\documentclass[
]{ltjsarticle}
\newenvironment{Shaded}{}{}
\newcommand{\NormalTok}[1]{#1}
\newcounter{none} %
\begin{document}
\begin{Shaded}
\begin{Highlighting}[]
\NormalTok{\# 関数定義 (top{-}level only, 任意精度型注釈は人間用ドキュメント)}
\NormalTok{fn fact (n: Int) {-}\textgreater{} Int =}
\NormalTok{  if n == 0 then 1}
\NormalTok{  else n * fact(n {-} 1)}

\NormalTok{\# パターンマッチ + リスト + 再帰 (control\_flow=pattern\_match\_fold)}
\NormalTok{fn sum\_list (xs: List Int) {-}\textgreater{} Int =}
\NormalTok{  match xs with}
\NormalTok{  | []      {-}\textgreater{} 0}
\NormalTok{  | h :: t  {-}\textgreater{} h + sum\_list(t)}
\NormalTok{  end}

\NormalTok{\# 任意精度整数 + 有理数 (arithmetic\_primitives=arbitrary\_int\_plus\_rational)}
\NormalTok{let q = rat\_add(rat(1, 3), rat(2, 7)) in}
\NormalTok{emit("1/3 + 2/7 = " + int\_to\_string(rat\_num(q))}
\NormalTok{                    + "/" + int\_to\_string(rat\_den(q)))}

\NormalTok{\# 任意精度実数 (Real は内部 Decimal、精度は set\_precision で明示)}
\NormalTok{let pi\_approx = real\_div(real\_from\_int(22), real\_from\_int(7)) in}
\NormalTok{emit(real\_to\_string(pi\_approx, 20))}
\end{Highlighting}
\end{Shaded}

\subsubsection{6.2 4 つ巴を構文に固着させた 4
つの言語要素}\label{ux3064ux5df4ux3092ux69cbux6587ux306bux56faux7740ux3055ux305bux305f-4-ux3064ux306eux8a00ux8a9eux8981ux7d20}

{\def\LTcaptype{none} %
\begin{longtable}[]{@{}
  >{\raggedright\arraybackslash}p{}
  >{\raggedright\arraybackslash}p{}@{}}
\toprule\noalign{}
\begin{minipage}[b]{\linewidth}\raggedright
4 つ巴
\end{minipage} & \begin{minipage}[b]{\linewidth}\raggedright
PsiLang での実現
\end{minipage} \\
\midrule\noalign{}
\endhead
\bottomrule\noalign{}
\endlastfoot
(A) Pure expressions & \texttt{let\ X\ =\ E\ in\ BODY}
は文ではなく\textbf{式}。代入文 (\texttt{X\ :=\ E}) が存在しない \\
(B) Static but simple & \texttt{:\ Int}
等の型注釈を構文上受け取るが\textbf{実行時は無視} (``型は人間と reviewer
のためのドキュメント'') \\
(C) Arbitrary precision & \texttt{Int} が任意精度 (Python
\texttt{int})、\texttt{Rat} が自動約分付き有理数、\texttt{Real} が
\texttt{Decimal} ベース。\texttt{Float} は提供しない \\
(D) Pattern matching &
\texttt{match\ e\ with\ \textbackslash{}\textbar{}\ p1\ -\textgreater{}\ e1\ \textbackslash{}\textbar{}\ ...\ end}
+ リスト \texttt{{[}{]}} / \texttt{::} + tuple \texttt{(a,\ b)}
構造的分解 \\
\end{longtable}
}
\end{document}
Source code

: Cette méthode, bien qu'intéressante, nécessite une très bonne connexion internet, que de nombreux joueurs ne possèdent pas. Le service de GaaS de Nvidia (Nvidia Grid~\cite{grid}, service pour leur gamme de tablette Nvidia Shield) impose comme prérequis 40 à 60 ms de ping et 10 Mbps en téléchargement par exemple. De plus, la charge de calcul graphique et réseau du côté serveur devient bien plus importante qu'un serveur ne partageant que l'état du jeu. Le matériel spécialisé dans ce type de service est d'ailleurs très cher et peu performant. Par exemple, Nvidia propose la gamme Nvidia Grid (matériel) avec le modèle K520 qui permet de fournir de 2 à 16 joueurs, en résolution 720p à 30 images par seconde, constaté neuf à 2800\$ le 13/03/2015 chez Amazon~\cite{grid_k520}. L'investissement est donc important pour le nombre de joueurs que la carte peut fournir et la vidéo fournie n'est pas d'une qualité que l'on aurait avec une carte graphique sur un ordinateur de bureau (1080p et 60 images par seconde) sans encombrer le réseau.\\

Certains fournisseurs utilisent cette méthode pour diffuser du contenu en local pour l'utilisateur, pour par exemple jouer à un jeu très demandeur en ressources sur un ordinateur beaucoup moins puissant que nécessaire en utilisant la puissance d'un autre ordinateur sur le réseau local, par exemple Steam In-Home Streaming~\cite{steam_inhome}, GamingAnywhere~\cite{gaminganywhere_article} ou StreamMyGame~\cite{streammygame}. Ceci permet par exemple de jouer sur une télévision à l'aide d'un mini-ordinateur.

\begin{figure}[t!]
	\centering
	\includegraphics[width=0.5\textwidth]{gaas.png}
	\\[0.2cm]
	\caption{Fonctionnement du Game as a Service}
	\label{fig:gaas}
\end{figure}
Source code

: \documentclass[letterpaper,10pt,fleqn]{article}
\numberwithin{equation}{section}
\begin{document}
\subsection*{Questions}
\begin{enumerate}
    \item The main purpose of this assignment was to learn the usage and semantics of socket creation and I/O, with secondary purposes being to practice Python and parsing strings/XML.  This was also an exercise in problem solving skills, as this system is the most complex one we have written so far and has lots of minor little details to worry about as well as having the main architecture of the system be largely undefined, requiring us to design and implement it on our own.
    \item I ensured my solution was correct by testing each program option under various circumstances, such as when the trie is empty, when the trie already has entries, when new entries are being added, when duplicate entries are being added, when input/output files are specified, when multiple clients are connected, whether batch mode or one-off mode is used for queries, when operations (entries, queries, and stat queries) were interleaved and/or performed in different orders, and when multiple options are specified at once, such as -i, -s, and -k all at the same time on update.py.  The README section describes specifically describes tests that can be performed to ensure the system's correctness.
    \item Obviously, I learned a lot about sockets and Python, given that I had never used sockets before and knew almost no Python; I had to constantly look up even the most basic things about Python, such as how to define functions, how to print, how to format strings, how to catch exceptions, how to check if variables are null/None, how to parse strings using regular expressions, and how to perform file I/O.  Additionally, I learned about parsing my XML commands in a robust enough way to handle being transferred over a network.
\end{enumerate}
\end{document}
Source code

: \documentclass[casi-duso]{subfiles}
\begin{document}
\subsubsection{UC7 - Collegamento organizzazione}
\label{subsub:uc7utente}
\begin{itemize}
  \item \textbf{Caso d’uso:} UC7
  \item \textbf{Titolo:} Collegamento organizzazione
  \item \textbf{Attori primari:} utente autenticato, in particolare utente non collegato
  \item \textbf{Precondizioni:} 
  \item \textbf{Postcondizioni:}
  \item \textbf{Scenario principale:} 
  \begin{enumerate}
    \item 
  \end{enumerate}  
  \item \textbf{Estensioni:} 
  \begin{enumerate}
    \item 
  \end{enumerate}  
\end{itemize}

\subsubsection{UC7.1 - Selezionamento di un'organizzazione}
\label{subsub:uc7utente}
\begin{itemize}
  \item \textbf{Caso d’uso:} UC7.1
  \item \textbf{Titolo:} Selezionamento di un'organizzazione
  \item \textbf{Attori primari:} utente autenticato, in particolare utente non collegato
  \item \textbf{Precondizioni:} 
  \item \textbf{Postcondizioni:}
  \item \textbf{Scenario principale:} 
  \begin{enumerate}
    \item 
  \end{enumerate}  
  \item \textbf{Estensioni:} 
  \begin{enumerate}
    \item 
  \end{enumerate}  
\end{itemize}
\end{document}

****

About this task
Would you restate every record word for word?

Solution to the exercise
\documentclass[
]{ltjsarticle}
\newenvironment{Shaded}{}{}
\newcommand{\NormalTok}[1]{#1}
\newcounter{none} %
\begin{document}
\begin{Shaded}
\begin{Highlighting}[]
\NormalTok{\# 関数定義 (top{-}level only, 任意精度型注釈は人間用ドキュメント)}
\NormalTok{fn fact (n: Int) {-}\textgreater{} Int =}
\NormalTok{  if n == 0 then 1}
\NormalTok{  else n * fact(n {-} 1)}

\NormalTok{\# パターンマッチ + リスト + 再帰 (control\_flow=pattern\_match\_fold)}
\NormalTok{fn sum\_list (xs: List Int) {-}\textgreater{} Int =}
\NormalTok{  match xs with}
\NormalTok{  | []      {-}\textgreater{} 0}
\NormalTok{  | h :: t  {-}\textgreater{} h + sum\_list(t)}
\NormalTok{  end}

\NormalTok{\# 任意精度整数 + 有理数 (arithmetic\_primitives=arbitrary\_int\_plus\_rational)}
\NormalTok{let q = rat\_add(rat(1, 3), rat(2, 7)) in}
\NormalTok{emit("1/3 + 2/7 = " + int\_to\_string(rat\_num(q))}
\NormalTok{                    + "/" + int\_to\_string(rat\_den(q)))}

\NormalTok{\# 任意精度実数 (Real は内部 Decimal、精度は set\_precision で明示)}
\NormalTok{let pi\_approx = real\_div(real\_from\_int(22), real\_from\_int(7)) in}
\NormalTok{emit(real\_to\_string(pi\_approx, 20))}
\end{Highlighting}
\end{Shaded}

\subsubsection{6.2 4 つ巴を構文に固着させた 4
つの言語要素}\label{ux3064ux5df4ux3092ux69cbux6587ux306bux56faux7740ux3055ux305bux305f-4-ux3064ux306eux8a00ux8a9eux8981ux7d20}

{\def\LTcaptype{none} %
\begin{longtable}[]{@{}
  >{\raggedright\arraybackslash}p{}
  >{\raggedright\arraybackslash}p{}@{}}
\toprule\noalign{}
\begin{minipage}[b]{\linewidth}\raggedright
4 つ巴
\end{minipage} & \begin{minipage}[b]{\linewidth}\raggedright
PsiLang での実現
\end{minipage} \\
\midrule\noalign{}
\endhead
\bottomrule\noalign{}
\endlastfoot
(A) Pure expressions & \texttt{let\ X\ =\ E\ in\ BODY}
は文ではなく\textbf{式}。代入文 (\texttt{X\ :=\ E}) が存在しない \\
(B) Static but simple & \texttt{:\ Int}
等の型注釈を構文上受け取るが\textbf{実行時は無視} (``型は人間と reviewer
のためのドキュメント'') \\
(C) Arbitrary precision & \texttt{Int} が任意精度 (Python
\texttt{int})、\texttt{Rat} が自動約分付き有理数、\texttt{Real} が
\texttt{Decimal} ベース。\texttt{Float} は提供しない \\
(D) Pattern matching &
\texttt{match\ e\ with\ \textbackslash{}\textbar{}\ p1\ -\textgreater{}\ e1\ \textbackslash{}\textbar{}\ ...\ end}
+ リスト \texttt{{[}{]}} / \texttt{::} + tuple \texttt{(a,\ b)}
構造的分解 \\
\end{longtable}
}
\end{document}
Source code

: Cette méthode, bien qu'intéressante, nécessite une très bonne connexion internet, que de nombreux joueurs ne possèdent pas. Le service de GaaS de Nvidia (Nvidia Grid~\cite{grid}, service pour leur gamme de tablette Nvidia Shield) impose comme prérequis 40 à 60 ms de ping et 10 Mbps en téléchargement par exemple. De plus, la charge de calcul graphique et réseau du côté serveur devient bien plus importante qu'un serveur ne partageant que l'état du jeu. Le matériel spécialisé dans ce type de service est d'ailleurs très cher et peu performant. Par exemple, Nvidia propose la gamme Nvidia Grid (matériel) avec le modèle K520 qui permet de fournir de 2 à 16 joueurs, en résolution 720p à 30 images par seconde, constaté neuf à 2800\$ le 13/03/2015 chez Amazon~\cite{grid_k520}. L'investissement est donc important pour le nombre de joueurs que la carte peut fournir et la vidéo fournie n'est pas d'une qualité que l'on aurait avec une carte graphique sur un ordinateur de bureau (1080p et 60 images par seconde) sans encombrer le réseau.\\

Certains fournisseurs utilisent cette méthode pour diffuser du contenu en local pour l'utilisateur, pour par exemple jouer à un jeu très demandeur en ressources sur un ordinateur beaucoup moins puissant que nécessaire en utilisant la puissance d'un autre ordinateur sur le réseau local, par exemple Steam In-Home Streaming~\cite{steam_inhome}, GamingAnywhere~\cite{gaminganywhere_article} ou StreamMyGame~\cite{streammygame}. Ceci permet par exemple de jouer sur une télévision à l'aide d'un mini-ordinateur.

\begin{figure}[t!]
	\centering
	\includegraphics[width=0.5\textwidth]{gaas.png}
	\\[0.2cm]
	\caption{Fonctionnement du Game as a Service}
	\label{fig:gaas}
\end{figure}
Source code

: \documentclass[letterpaper,10pt,fleqn]{article}
\numberwithin{equation}{section}
\begin{document}
\subsection*{Questions}
\begin{enumerate}
    \item The main purpose of this assignment was to learn the usage and semantics of socket creation and I/O, with secondary purposes being to practice Python and parsing strings/XML.  This was also an exercise in problem solving skills, as this system is the most complex one we have written so far and has lots of minor little details to worry about as well as having the main architecture of the system be largely undefined, requiring us to design and implement it on our own.
    \item I ensured my solution was correct by testing each program option under various circumstances, such as when the trie is empty, when the trie already has entries, when new entries are being added, when duplicate entries are being added, when input/output files are specified, when multiple clients are connected, whether batch mode or one-off mode is used for queries, when operations (entries, queries, and stat queries) were interleaved and/or performed in different orders, and when multiple options are specified at once, such as -i, -s, and -k all at the same time on update.py.  The README section describes specifically describes tests that can be performed to ensure the system's correctness.
    \item Obviously, I learned a lot about sockets and Python, given that I had never used sockets before and knew almost no Python; I had to constantly look up even the most basic things about Python, such as how to define functions, how to print, how to format strings, how to catch exceptions, how to check if variables are null/None, how to parse strings using regular expressions, and how to perform file I/O.  Additionally, I learned about parsing my XML commands in a robust enough way to handle being transferred over a network.
\end{enumerate}
\end{document}
Source code

: \documentclass[casi-duso]{subfiles}
\begin{document}
\subsubsection{UC7 - Collegamento organizzazione}
\label{subsub:uc7utente}
\begin{itemize}
  \item \textbf{Caso d’uso:} UC7
  \item \textbf{Titolo:} Collegamento organizzazione
  \item \textbf{Attori primari:} utente autenticato, in particolare utente non collegato
  \item \textbf{Precondizioni:} 
  \item \textbf{Postcondizioni:}
  \item \textbf{Scenario principale:} 
  \begin{enumerate}
    \item 
  \end{enumerate}  
  \item \textbf{Estensioni:} 
  \begin{enumerate}
    \item 
  \end{enumerate}  
\end{itemize}

\subsubsection{UC7.1 - Selezionamento di un'organizzazione}
\label{subsub:uc7utente}
\begin{itemize}
  \item \textbf{Caso d’uso:} UC7.1
  \item \textbf{Titolo:} Selezionamento di un'organizzazione
  \item \textbf{Attori primari:} utente autenticato, in particolare utente non collegato
  \item \textbf{Precondizioni:} 
  \item \textbf{Postcondizioni:}
  \item \textbf{Scenario principale:} 
  \begin{enumerate}
    \item 
  \end{enumerate}  
  \item \textbf{Estensioni:} 
  \begin{enumerate}
    \item 
  \end{enumerate}  
\end{itemize}
\end{document}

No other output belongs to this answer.